- **EXERCISE PROMPT**
Once you reach the line containing "doubt, contact the", write out that line and every remaining line of the records exactly.

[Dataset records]

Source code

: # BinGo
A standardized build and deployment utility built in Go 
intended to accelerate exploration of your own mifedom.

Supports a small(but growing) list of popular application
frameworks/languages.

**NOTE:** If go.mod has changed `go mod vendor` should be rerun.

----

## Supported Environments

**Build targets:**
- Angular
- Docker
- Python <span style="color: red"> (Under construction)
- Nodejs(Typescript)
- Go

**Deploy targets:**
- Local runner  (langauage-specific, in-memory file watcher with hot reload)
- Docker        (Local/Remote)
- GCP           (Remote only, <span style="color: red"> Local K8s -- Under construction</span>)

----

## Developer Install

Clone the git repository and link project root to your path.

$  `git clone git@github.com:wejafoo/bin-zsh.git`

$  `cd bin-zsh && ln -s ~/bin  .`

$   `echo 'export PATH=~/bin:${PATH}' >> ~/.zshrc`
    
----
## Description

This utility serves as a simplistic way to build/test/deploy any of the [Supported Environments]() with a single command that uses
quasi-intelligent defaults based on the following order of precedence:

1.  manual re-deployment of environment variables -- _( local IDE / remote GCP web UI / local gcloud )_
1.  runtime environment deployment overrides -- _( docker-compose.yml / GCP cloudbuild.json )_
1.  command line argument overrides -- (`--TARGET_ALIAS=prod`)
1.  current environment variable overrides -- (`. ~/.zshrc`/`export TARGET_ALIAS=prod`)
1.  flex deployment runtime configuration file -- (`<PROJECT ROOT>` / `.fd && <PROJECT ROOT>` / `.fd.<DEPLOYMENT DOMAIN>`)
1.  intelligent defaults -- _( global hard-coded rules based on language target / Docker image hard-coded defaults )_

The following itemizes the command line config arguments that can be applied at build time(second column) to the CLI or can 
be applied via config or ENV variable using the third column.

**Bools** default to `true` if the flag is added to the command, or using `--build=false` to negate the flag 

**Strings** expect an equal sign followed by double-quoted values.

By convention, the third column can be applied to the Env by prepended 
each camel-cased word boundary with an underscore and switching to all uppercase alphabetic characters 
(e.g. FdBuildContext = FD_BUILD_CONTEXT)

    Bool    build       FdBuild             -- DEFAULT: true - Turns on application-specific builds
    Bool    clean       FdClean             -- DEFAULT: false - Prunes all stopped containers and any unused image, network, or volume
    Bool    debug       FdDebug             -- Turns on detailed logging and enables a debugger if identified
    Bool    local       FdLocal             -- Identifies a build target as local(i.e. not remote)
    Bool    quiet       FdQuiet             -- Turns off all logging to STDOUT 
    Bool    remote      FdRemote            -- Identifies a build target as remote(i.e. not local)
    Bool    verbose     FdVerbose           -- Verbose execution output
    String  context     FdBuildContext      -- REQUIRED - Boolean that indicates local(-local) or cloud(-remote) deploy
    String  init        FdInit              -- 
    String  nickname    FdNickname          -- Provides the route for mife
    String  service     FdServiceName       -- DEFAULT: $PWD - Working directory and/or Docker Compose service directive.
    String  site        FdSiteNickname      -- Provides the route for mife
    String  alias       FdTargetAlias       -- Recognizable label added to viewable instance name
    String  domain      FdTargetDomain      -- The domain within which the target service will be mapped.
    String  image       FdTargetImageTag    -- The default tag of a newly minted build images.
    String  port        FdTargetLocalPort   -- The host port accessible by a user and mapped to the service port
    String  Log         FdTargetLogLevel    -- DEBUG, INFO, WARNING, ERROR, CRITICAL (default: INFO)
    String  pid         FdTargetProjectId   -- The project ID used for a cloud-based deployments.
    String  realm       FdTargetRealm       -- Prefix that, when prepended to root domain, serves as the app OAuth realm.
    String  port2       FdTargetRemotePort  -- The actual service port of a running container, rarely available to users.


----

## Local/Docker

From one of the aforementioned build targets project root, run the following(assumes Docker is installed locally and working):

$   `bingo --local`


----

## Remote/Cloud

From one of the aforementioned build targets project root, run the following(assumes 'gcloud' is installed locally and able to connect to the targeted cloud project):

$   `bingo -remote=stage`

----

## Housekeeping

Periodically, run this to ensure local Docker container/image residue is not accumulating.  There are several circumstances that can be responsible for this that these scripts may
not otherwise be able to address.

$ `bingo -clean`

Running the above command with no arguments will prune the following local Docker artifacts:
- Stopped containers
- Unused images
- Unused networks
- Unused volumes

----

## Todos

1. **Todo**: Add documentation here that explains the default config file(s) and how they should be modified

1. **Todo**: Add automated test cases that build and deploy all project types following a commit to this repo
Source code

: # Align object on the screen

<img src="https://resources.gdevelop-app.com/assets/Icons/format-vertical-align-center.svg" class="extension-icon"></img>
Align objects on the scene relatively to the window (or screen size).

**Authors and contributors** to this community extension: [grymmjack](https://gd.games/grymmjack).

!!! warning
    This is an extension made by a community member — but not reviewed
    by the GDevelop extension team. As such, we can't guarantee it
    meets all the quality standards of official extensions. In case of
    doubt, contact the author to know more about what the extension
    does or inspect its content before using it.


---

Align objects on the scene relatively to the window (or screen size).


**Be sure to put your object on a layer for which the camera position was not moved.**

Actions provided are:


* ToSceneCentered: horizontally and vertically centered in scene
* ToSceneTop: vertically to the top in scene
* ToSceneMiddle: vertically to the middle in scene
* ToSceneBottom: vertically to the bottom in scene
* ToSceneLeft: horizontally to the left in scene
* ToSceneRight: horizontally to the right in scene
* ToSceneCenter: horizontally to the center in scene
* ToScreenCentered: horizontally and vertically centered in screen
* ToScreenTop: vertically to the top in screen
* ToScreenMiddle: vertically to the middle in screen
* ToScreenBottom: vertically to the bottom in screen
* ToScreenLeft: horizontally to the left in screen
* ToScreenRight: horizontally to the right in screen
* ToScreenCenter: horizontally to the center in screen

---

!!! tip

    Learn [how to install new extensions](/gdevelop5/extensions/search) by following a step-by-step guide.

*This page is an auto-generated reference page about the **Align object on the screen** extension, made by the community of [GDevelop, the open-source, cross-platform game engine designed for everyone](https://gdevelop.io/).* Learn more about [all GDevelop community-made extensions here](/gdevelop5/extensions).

- **WRITTEN REPLY**
    doubt, contact the author to know more about what the extension
    does or inspect its content before using it.


---

Align objects on the scene relatively to the window (or screen size).


**Be sure to put your object on a layer for which the camera position was not moved.**

Actions provided are:


* ToSceneCentered: horizontally and vertically centered in scene
* ToSceneTop: vertically to the top in scene
* ToSceneMiddle: vertically to the middle in scene
* ToSceneBottom: vertically to the bottom in scene
* ToSceneLeft: horizontally to the left in scene
* ToSceneRight: horizontally to the right in scene
* ToSceneCenter: horizontally to the center in scene
* ToScreenCentered: horizontally and vertically centered in screen
* ToScreenTop: vertically to the top in screen
* ToScreenMiddle: vertically to the middle in screen
* ToScreenBottom: vertically to the bottom in screen
* ToScreenLeft: horizontally to the left in screen
* ToScreenRight: horizontally to the right in screen
* ToScreenCenter: horizontally to the center in screen

---

!!! tip

    Learn [how to install new extensions](/gdevelop5/extensions/search) by following a step-by-step guide.

*This page is an auto-generated reference page about the **Align object on the screen** extension, made by the community of [GDevelop, the open-source, cross-platform game engine designed for everyone](https://gdevelop.io/).* Learn more about [all GDevelop community-made extensions here](/gdevelop5/extensions).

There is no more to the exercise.